The lawyer of French former Olympic boxing champion Tony Yoka called Monday for punishments after an independent investigation highlighted his victory at Rio 2016 as one of more than 10 bouts suspected of manipulation.
The findings of the first stage of an inquiry by Professor Richard McLaren was released last week, examining how bouts were manipulated for money or as political favours.
Commissioned by the current leadership team at the International Boxing Association (AIBA), the report unveiled a vast network of "bout manipulation" involving "compliant and complicit" referees and judges acting under "a culture of fear, intimidation and obedience" created by AIBA.
According to McLaren, Ching-Kuo Wu, then-AIBA president and former executive director Karim Bouzidi, were complicit in allowing the corruption at Rio to happen.
"If people have cheated, they should be penalised, and as quickly as possible," Yoka's lawyer Arnaud Pericard told AFP.
"It's an independent report by AIBA, maybe in a difficult context.
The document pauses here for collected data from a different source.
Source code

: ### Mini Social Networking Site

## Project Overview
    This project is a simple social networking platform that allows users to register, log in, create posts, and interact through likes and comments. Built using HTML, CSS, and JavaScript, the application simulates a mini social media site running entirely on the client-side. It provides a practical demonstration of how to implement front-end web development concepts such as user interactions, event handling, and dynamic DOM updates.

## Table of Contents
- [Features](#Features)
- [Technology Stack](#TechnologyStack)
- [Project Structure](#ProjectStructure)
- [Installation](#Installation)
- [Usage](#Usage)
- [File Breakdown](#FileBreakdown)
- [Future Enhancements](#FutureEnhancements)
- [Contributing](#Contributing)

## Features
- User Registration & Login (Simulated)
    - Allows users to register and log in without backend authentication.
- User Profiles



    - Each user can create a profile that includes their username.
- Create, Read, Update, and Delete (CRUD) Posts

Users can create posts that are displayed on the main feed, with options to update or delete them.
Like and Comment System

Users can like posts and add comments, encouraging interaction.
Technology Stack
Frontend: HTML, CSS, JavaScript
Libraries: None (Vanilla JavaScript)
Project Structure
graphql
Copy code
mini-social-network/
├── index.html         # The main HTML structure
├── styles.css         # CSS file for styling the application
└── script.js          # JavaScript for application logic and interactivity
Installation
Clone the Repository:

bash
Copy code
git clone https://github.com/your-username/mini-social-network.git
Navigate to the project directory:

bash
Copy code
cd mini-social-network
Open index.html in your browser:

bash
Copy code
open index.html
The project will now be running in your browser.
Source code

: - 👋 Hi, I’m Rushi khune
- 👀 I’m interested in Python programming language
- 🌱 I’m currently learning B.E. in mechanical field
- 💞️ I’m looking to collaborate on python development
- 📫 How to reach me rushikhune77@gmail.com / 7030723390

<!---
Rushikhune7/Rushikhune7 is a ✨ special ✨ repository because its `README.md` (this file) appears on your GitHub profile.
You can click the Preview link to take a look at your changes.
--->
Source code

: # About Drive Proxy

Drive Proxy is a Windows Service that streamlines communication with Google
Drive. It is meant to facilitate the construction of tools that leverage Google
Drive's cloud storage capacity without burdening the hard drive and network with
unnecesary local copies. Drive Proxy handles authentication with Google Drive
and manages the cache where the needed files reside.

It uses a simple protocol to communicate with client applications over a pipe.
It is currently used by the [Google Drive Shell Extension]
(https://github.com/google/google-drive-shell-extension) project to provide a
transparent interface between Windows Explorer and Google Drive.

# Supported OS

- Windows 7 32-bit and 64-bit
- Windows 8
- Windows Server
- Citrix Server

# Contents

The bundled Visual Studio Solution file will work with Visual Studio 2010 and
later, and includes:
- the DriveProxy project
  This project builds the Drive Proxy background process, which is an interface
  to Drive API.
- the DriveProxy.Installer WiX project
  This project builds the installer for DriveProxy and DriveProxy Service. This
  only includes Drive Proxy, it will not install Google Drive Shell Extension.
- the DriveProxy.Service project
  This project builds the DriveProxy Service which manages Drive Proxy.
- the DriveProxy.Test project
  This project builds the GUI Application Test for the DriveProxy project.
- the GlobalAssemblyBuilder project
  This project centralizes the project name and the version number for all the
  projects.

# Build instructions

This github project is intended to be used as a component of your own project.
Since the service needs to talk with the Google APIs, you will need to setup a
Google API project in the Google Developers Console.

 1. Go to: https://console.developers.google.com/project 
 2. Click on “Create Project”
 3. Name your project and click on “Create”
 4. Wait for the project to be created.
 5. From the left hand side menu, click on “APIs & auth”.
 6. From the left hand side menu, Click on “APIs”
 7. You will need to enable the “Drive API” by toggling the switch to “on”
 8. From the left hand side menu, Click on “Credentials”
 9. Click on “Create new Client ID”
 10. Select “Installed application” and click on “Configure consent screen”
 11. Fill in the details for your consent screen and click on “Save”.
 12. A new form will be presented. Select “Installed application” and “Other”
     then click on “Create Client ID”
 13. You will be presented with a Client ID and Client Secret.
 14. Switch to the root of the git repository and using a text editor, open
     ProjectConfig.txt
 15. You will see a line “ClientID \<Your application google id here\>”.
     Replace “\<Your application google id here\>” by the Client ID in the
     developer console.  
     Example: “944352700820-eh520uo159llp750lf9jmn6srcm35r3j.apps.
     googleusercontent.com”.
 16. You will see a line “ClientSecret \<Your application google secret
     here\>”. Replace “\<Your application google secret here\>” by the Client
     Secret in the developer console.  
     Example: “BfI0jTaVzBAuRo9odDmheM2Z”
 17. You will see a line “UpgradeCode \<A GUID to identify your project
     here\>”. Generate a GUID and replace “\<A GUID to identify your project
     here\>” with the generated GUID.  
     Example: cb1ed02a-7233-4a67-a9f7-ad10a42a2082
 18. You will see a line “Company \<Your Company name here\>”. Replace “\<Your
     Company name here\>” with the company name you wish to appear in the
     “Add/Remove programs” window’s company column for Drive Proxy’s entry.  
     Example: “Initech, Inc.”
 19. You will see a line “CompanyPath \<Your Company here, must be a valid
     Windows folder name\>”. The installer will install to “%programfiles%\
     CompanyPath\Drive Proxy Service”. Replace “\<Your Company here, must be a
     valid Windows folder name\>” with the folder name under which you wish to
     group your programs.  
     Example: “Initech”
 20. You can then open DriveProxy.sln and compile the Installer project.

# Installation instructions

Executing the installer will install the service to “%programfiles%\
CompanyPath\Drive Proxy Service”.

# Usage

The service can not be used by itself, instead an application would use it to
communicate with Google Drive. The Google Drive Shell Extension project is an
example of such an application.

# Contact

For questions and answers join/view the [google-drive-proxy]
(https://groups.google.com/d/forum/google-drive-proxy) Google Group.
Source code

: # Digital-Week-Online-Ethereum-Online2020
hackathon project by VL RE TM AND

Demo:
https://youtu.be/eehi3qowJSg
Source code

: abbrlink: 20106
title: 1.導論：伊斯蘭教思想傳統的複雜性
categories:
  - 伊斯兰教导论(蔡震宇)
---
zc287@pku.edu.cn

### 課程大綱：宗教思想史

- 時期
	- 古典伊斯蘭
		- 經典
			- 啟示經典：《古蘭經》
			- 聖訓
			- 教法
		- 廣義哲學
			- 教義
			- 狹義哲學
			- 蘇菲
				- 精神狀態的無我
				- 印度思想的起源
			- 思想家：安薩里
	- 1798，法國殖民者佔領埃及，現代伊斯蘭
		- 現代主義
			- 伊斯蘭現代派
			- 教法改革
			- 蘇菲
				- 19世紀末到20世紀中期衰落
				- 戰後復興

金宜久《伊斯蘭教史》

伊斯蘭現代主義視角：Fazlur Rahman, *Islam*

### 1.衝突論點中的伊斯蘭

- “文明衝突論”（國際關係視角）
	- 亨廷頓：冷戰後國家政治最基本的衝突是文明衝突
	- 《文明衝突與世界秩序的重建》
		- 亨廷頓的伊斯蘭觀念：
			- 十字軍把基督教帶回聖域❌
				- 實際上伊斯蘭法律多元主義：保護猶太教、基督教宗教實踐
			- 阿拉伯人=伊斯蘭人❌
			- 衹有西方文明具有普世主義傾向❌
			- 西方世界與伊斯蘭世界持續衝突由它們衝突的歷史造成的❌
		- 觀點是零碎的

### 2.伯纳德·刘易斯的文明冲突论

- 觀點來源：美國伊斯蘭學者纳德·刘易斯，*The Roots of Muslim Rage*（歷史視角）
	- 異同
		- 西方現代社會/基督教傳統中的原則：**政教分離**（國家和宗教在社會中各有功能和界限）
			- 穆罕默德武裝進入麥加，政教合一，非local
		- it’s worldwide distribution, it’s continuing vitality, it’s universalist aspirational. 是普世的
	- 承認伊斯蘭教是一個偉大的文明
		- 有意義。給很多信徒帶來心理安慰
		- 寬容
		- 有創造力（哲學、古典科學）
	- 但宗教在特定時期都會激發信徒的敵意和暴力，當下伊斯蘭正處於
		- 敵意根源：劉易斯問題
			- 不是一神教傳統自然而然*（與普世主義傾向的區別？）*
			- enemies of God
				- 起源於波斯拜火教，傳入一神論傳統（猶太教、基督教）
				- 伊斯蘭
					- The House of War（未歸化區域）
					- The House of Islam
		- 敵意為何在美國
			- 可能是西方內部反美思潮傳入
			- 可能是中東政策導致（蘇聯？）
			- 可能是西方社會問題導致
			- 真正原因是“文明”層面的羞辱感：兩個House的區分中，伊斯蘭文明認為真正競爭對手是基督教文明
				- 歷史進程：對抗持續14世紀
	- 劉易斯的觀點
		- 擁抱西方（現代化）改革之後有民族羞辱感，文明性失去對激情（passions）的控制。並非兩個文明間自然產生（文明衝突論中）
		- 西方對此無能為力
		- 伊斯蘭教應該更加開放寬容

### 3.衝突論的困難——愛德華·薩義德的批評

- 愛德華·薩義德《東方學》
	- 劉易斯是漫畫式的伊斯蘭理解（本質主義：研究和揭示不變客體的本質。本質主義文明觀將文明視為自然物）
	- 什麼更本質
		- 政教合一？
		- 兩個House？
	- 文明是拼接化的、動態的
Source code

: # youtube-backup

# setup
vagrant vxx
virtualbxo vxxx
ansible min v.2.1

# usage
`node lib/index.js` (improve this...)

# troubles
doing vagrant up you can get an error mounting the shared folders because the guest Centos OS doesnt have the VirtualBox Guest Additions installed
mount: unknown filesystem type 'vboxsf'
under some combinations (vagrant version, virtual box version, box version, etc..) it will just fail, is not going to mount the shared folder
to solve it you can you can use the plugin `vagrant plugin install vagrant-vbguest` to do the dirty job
Right now there's nothing to take away from it.
"It puts the athlete in an uncomfortable situation, and the real victim is the athlete," he added.
On Friday, British boxer Joe Joyce, who lost to Yoka in the super-heavyweight final in Rio, said he should be awarded the gold medal.
The Londoner had to settle for silver five years ago after being on the wrong end of a split decision.
But Dominique Nato, president of the French boxing federation, said: "No one has the right to sully French boxers based on analyses that are as approximate as they are unfounded!
"We take note that in this report the former executive director –- a Frenchman -– of the AIBA (Bouzidi) would have knowingly favoured certain competitors, including French athletes," Nato added.
"We await the proof to support such assertions, which are, for the moment, only hypotheses."
AIBA was suspended and stripped of the right to organise the boxing competition at this year's Tokyo Olympics after an International Olympic Committee (IOC) task force review of the sport's governance, management, refereeing and judging.
The IOC directly oversaw the competition in Tokyo instead.
AIBA has been warned boxing's place at the 2024 Paris Olympics is in jeopardy unless shortcomings identified in the review are addressed.